Data to examine:
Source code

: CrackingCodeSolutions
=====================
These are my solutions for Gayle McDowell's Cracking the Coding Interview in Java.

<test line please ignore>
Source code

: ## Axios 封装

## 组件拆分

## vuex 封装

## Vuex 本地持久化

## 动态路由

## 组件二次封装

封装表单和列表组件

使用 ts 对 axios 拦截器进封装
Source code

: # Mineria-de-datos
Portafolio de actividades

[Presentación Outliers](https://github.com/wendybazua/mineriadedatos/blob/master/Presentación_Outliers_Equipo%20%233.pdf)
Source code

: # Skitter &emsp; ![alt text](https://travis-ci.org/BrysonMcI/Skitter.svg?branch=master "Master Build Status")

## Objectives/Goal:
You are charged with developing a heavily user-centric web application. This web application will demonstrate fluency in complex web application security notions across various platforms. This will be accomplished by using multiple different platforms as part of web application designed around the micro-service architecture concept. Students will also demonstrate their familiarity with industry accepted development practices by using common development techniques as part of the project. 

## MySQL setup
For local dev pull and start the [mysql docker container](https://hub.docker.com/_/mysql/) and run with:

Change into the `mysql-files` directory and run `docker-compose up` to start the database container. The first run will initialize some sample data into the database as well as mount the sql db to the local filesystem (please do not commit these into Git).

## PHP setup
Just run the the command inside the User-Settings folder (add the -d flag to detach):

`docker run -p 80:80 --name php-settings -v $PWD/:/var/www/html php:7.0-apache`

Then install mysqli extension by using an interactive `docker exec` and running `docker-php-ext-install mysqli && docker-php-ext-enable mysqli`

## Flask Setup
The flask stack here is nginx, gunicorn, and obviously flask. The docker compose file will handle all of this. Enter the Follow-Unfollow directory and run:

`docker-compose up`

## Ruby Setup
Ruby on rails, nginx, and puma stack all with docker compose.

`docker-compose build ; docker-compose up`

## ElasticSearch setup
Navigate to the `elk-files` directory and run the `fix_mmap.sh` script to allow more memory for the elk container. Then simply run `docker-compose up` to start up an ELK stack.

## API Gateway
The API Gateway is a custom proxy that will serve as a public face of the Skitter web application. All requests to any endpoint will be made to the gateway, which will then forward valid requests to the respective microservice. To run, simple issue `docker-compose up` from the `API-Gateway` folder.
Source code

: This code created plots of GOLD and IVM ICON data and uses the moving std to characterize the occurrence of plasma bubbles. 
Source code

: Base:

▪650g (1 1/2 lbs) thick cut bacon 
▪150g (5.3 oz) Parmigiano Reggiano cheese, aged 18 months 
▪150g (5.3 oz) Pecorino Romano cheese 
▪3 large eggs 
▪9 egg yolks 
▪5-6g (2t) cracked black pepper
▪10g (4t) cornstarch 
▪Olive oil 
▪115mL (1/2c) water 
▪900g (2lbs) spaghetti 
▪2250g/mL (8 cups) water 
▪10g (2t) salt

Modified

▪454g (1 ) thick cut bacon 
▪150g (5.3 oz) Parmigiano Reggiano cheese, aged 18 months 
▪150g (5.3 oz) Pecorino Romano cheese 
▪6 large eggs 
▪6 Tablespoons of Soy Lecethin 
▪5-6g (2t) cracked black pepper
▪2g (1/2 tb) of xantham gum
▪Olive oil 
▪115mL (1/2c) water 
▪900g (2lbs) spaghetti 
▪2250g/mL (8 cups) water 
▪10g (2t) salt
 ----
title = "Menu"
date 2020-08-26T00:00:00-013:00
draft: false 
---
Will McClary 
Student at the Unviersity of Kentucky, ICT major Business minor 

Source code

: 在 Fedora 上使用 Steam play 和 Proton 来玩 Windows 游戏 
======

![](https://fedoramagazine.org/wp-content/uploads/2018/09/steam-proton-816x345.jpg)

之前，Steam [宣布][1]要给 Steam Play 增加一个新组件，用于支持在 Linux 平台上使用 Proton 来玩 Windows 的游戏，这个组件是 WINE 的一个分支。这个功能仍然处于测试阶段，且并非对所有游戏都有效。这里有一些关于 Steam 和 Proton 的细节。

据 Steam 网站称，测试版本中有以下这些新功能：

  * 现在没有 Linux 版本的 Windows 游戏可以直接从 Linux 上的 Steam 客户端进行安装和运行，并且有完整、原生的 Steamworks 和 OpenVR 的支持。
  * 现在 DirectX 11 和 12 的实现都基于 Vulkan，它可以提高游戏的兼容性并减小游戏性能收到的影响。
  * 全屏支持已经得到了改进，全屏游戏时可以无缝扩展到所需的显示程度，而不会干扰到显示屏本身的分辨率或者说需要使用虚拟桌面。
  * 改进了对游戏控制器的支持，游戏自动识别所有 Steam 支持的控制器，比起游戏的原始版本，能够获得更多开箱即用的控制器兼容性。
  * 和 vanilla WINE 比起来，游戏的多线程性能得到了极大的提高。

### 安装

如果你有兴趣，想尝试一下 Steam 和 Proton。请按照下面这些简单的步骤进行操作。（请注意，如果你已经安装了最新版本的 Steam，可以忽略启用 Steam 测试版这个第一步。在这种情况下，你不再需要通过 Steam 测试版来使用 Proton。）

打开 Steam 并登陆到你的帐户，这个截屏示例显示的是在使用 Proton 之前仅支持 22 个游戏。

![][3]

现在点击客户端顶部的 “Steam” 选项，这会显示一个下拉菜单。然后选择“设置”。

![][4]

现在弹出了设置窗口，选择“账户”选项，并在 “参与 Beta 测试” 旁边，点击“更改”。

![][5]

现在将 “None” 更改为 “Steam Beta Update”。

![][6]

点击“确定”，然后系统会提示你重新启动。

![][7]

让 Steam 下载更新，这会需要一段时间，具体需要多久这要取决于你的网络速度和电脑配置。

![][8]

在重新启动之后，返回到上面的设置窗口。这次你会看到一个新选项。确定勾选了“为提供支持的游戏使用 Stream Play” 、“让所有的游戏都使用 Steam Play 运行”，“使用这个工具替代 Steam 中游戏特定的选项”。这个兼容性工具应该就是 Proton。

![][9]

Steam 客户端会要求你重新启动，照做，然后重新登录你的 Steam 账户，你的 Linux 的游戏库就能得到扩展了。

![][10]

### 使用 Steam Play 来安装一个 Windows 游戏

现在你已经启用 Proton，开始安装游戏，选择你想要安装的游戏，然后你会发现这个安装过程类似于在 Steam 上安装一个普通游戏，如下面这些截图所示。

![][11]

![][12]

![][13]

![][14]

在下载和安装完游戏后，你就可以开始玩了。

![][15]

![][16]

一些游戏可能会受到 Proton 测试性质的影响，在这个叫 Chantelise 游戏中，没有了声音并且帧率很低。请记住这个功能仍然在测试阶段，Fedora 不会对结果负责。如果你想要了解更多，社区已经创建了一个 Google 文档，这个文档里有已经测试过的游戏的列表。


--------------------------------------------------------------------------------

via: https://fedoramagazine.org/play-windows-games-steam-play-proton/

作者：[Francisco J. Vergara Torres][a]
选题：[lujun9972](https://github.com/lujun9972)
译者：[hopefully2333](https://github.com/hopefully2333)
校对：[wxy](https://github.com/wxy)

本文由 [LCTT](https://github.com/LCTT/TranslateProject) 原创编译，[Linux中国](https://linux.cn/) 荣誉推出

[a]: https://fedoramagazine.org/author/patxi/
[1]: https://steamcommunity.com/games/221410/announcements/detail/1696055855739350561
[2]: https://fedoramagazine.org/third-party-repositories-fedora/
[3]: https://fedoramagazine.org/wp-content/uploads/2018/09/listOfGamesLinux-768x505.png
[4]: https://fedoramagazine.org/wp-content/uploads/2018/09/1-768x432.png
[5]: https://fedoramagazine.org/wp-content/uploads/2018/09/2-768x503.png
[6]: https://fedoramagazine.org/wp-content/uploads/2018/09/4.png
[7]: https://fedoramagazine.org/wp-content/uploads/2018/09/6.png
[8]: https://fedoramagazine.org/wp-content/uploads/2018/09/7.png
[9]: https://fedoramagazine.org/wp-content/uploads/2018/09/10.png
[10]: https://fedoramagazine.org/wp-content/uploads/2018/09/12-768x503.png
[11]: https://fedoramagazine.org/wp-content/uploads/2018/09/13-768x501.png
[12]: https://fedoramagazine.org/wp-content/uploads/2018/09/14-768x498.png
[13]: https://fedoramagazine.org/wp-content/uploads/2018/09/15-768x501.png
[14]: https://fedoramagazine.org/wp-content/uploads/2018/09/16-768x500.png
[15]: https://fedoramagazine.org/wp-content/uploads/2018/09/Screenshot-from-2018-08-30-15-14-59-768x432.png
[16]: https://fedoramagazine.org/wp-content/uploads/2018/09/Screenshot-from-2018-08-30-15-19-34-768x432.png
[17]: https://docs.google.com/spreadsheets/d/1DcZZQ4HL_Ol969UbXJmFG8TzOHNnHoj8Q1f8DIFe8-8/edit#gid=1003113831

Problem:
Precisely the lines between those holding "<test line please ignore>" and "run -p 80:80", inclusive, are to be reproduced from the listing above, with nothing added.

Answer for the task:
<test line please ignore>
Source code

: ## Axios 封装

## 组件拆分

## vuex 封装

## Vuex 本地持久化

## 动态路由

## 组件二次封装

封装表单和列表组件

使用 ts 对 axios 拦截器进封装
Source code

: # Mineria-de-datos
Portafolio de actividades

[Presentación Outliers](https://github.com/wendybazua/mineriadedatos/blob/master/Presentación_Outliers_Equipo%20%233.pdf)
Source code

: # Skitter &emsp; ![alt text](https://travis-ci.org/BrysonMcI/Skitter.svg?branch=master "Master Build Status")

## Objectives/Goal:
You are charged with developing a heavily user-centric web application. This web application will demonstrate fluency in complex web application security notions across various platforms. This will be accomplished by using multiple different platforms as part of web application designed around the micro-service architecture concept. Students will also demonstrate their familiarity with industry accepted development practices by using common development techniques as part of the project. 

## MySQL setup
For local dev pull and start the [mysql docker container](https://hub.docker.com/_/mysql/) and run with:

Change into the `mysql-files` directory and run `docker-compose up` to start the database container. The first run will initialize some sample data into the database as well as mount the sql db to the local filesystem (please do not commit these into Git).

## PHP setup
Just run the the command inside the User-Settings folder (add the -d flag to detach):

`docker run -p 80:80 --name php-settings -v $PWD/:/var/www/html php:7.0-apache`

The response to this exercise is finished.